Selain itu, pertimbangan lainnya, Badan Pemeriksa Keuangan (BPK) juga meminta penundaan pemberian keterangan pada hari yang sama, dan ketidakhadiran MA dalam persidangan tersebut.

“Terima kasih atas ketepatan waktu DPR dan presiden, karena permohonan itu lanjut atau Tak sangat tergantung dengan pemohon maka kami beri kesempatan sekali Kembali dan kami panggil Buat sidang hari Rabu, Lepas 22 Juli 2026 pukul 10.00 WIB, agendanya mendengarkan keterangan DPR, Presiden, BPK dan MA,” ujarnya.

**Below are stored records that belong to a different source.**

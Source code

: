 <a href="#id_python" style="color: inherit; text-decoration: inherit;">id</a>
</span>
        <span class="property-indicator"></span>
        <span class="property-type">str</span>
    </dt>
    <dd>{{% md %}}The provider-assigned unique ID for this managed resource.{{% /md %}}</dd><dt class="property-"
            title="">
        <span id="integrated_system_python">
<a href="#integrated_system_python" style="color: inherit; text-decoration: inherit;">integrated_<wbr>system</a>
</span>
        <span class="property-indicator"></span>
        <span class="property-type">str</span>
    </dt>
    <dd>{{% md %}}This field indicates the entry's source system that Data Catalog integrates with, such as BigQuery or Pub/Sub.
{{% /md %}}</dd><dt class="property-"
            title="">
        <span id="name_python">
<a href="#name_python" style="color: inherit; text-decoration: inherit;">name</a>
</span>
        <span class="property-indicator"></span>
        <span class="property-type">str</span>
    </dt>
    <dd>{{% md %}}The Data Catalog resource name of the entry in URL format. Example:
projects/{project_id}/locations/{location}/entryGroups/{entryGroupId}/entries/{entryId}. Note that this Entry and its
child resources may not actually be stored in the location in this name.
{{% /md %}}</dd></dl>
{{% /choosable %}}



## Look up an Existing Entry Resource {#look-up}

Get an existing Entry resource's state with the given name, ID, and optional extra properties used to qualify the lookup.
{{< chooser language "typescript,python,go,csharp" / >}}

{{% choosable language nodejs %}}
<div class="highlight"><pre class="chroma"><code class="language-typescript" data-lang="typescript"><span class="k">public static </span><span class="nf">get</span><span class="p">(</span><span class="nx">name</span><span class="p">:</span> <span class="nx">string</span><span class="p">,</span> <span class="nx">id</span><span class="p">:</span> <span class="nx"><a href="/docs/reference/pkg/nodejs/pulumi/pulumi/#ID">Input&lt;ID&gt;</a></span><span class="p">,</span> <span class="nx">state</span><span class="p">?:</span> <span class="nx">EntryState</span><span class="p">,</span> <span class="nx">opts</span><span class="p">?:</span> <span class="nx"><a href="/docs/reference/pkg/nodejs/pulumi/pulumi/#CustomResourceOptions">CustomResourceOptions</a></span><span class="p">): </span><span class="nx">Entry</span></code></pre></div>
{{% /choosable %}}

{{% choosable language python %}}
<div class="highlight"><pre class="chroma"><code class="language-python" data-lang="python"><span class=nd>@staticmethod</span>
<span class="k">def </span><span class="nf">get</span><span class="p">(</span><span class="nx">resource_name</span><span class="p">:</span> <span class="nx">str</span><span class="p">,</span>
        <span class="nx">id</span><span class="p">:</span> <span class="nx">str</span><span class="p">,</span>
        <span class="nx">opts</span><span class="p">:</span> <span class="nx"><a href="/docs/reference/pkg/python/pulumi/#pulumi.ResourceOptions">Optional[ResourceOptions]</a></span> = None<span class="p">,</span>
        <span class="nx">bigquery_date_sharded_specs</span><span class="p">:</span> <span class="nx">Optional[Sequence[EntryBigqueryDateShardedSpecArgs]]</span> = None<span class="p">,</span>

Adapun pemohon Laksda Leonardi merupakan terdakwa dalam kasus pidana korupsi pengadaan proyek satelit slot orbit 123 periode 2015-2021 di Kementerian Pertahanan yang merugikan negara sebesar Rp306 miliar.

Ia mengajukan judicial review (JR) Pasal 603 UU Nomor 1 Tahun 2023 terhadap Pasal 28D ayat (1), Pasal 28C, Pasal 1 ayat (3), Pasal 23E ayat (1), Pasal 22E ayat (1), Pasal 27 ayat (1), UUD 1945, melalui kuasa hukumnya

Dalam pokok permohonan yang disampaikan oleh kuasa hukum pemohon, menyoalkan ketidaksesuaian Pasal 603 KUHP mengenai lembaga audit yang berwenang membuka celah bagi Kejaksaan Akbar Buat menerbitkan surat edaran yang menyatakan BPKP berwenang menghitung kerugian negara.

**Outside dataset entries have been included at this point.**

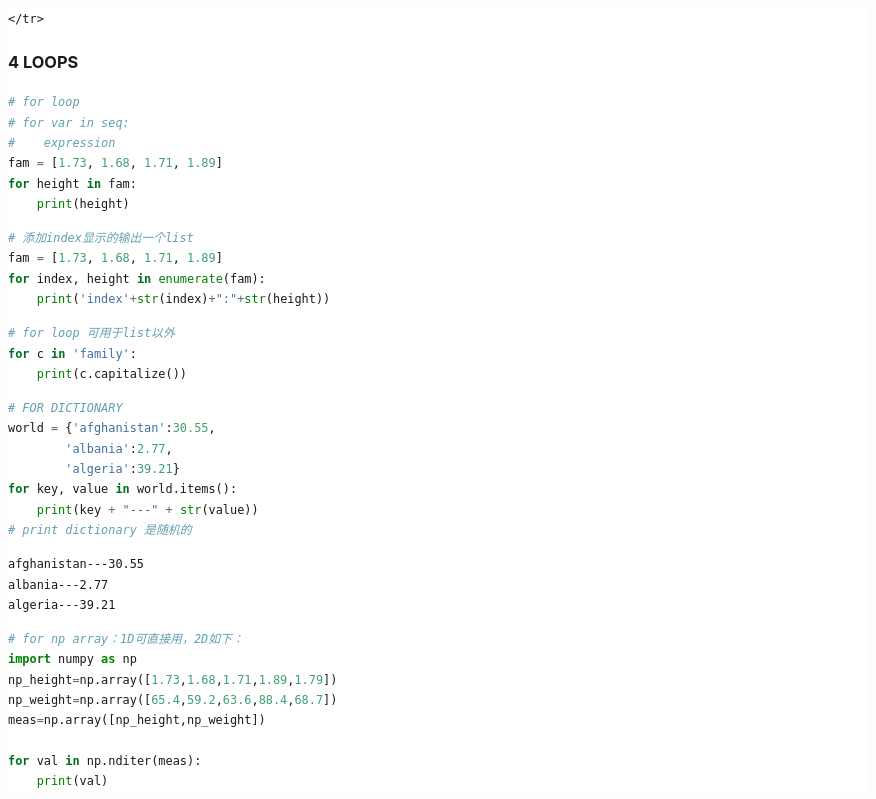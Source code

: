     </tr>
  </tbody>
</table>
</div>



### 4 LOOPS


```python
# for loop
# for var in seq:
#    expression
fam = [1.73, 1.68, 1.71, 1.89]
for height in fam:
    print(height)
```


```python
# 添加index显示的输出一个list
fam = [1.73, 1.68, 1.71, 1.89]
for index, height in enumerate(fam):
    print('index'+str(index)+":"+str(height))
```


```python
# for loop 可用于list以外
for c in 'family':
    print(c.capitalize())
```


```python
# FOR DICTIONARY
world = {'afghanistan':30.55,
        'albania':2.77,
        'algeria':39.21}
for key, value in world.items():
    print(key + "---" + str(value))
# print dictionary 是随机的
```

    afghanistan---30.55
    albania---2.77
    algeria---39.21
    


```python
# for np array：1D可直接用，2D如下：
import numpy as np
np_height=np.array([1.73,1.68,1.71,1.89,1.79])
np_weight=np.array([65.4,59.2,63.6,88.4,68.7])
meas=np.array([np_height,np_weight])

for val in np.nditer(meas):
    print(val)
```
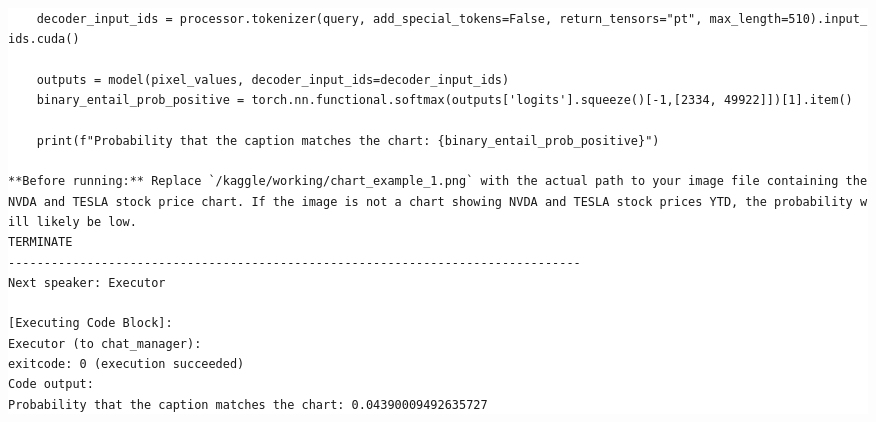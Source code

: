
 ```plaintext
    decoder_input_ids = processor.tokenizer(query, add_special_tokens=False, return_tensors="pt", max_length=510).input_ids.cuda()

    outputs = model(pixel_values, decoder_input_ids=decoder_input_ids)
    binary_entail_prob_positive = torch.nn.functional.softmax(outputs['logits'].squeeze()[-1,[2334, 49922]])[1].item()

    print(f"Probability that the caption matches the chart: {binary_entail_prob_positive}")

**Before running:** Replace `/kaggle/working/chart_example_1.png` with the actual path to your image file containing the NVDA and TESLA stock price chart. If the image is not a chart showing NVDA and TESLA stock prices YTD, the probability will likely be low.
TERMINATE
--------------------------------------------------------------------------------
Next speaker: Executor

[Executing Code Block]:
Executor (to chat_manager):
exitcode: 0 (execution succeeded)
Code output:
Probability that the caption matches the chart: 0.04390009492635727
```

“Surat edaran mana kemudian melegitimasi penggunaan LHP BPKP sebagai landasan penetapan pemohon sebagai tersangka,” ujar Rinto Maha, kuasa hukum pemohon.

Menurut pemohon, penjelasan Pasal 603 KUHP telah menimbulkan Bermakna ganda normatif yang bertentangan dengan prinsip kepastian hukum, sebagaimana dijamin oleh Pasal 1 ayat (3) dan Pasal 28D ayat (1) UUD 1945.

Sementara itu, sejak 2023 hingga sekarang, MK telah menerima gugatan uji materiil KUHP baru 41 permohonan. Permohonan pertama dengan nomor perkara 1/PUU-XXI/2023, dan permohonan terbaru nomor 233/PUU-XXIV/2026.